Start of Block

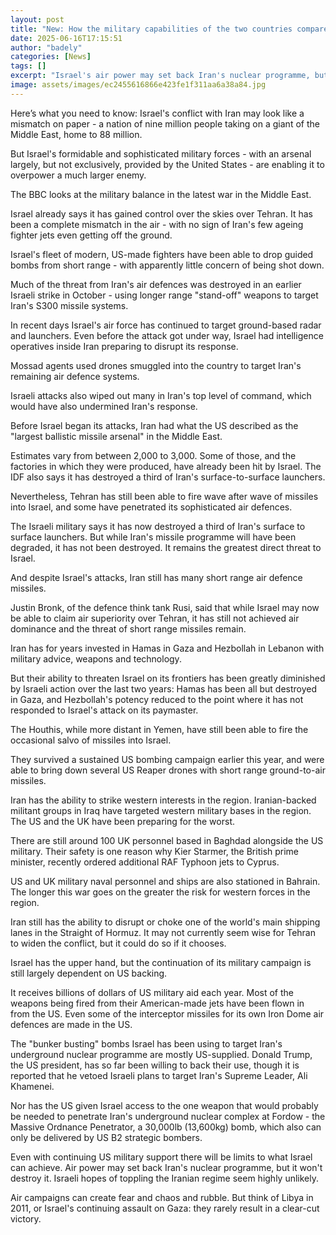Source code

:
 ```yaml
---
layout: post
title: "New: How the military capabilities of the two countries compare"
date: 2025-06-16T17:15:51
author: "badely"
categories: [News]
tags: []
excerpt: "Israel's air power may set back Iran's nuclear programme, but it won't destroy it."
image: assets/images/ec2455616866e423fe1f311aa6a38a84.jpg
---
```


Here’s what you need to know: Israel's conflict with Iran may look like a mismatch on paper - a nation of nine million people taking on a giant of the Middle East, home to 88 million.

But Israel's formidable and sophisticated military forces - with an arsenal largely, but not exclusively, provided by the United States - are enabling it to overpower a much larger enemy.

The BBC looks at the military balance in the latest war in the Middle East.

Israel already says it has gained control over the skies over Tehran. It has been a complete mismatch in the air - with no sign of Iran's few ageing fighter jets even getting off the ground. 

Israel's fleet of modern, US-made fighters have been able to drop guided bombs from short range - with apparently little concern of being shot down.

Much of the threat from Iran's air defences was destroyed in an earlier Israeli strike in October - using longer range "stand-off" weapons to target Iran's S300 missile systems. 

In recent days Israel's air force has continued to target ground-based radar and launchers. Even before the attack got under way, Israel had intelligence operatives inside Iran preparing to disrupt its response. 

Mossad agents used drones smuggled into the country to target Iran's remaining air defence systems.

Israeli attacks also wiped out many in Iran's top level of command, which would have also undermined Iran's response.

Before Israel began its attacks, Iran had what the US described as the "largest ballistic missile arsenal" in the Middle East.

Estimates vary from between 2,000 to 3,000. Some of those, and the factories in which they were produced, have already been hit by Israel. The IDF also says it has destroyed a third of Iran's surface-to-surface launchers.

Nevertheless, Tehran has still been able to fire wave after wave of missiles into Israel, and some have penetrated its sophisticated air defences. 

The Israeli military says it has now destroyed a third of Iran's surface to surface launchers. But while Iran's missile programme will have been degraded, it has not been destroyed. It remains the greatest direct threat to Israel.

And despite Israel's attacks, Iran still has many short range air defence missiles.

Justin Bronk, of the defence think tank Rusi, said that while Israel may now be able to claim air superiority over Tehran, it has still not achieved air dominance and the threat of short range missiles remain.

Iran has for years invested in Hamas in Gaza and Hezbollah in Lebanon with military advice, weapons and technology. 

But their ability to threaten Israel on its frontiers has been greatly diminished by Israeli action over the last two years: Hamas has been all but destroyed in Gaza, and Hezbollah's potency reduced to the point where it has not responded to Israel's attack on its paymaster.

The Houthis, while more distant in Yemen, have still been able to fire the occasional salvo of missiles into Israel. 

They survived a sustained US bombing campaign earlier this year, and were able to bring down several US Reaper drones with short range ground-to-air missiles. 

Iran has the ability to strike western interests in the region. Iranian-backed militant groups in Iraq have targeted western military bases in the region. The US and the UK have been preparing for the worst. 

There are still around 100 UK personnel based in Baghdad alongside the US military. Their safety is one reason why Kier Starmer, the British prime minister, recently ordered additional RAF Typhoon jets to Cyprus. 

US and UK military naval personnel and ships are also stationed in Bahrain. The longer this war goes on the greater the risk for western forces in the region.

Iran still has the ability to disrupt or choke one of the world's main shipping lanes in the Straight of Hormuz. It may not currently seem wise for Tehran to widen the conflict, but it could do so if it chooses.

Israel has the upper hand, but the continuation of its military campaign is still largely dependent on US backing. 

It receives billions of dollars of US military aid each year. Most of the weapons being fired from their American-made jets have been flown in from the US. Even some of the interceptor missiles for its own Iron Dome air defences are made in the US.

The "bunker busting"  bombs Israel has been using to target Iran's underground nuclear programme are mostly US-supplied. Donald Trump, the US president, has so far been willing to back their use, though it is reported that he vetoed Israeli plans to target Iran's Supreme Leader, Ali Khamenei.

Nor has the US given Israel access to the one weapon that would probably be needed to penetrate Iran's underground nuclear complex at Fordow - the Massive Ordnance Penetrator, a 30,000lb (13,600kg) bomb, which also can only be delivered by US B2 strategic bombers.

Even with continuing US military support there will be limits to what Israel can achieve. Air power may set back Iran's nuclear programme, but it won't destroy it. Israeli hopes of toppling the Iranian regime seem highly unlikely. 

Air campaigns can create fear and chaos and rubble. But think of Libya in 2011, or Israel's continuing assault on Gaza: they rarely result in a clear-cut victory.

End of Block

Would you please repeat exactly the lines above, starting at the line with "The BBC looks" and stopping at the line with "Israel already says", both included?

The BBC looks at the military balance in the latest war in the Middle East.

Israel already says it has gained control over the skies over Tehran. It has been a complete mismatch in the air - with no sign of Iran's few ageing fighter jets even getting off the ground. 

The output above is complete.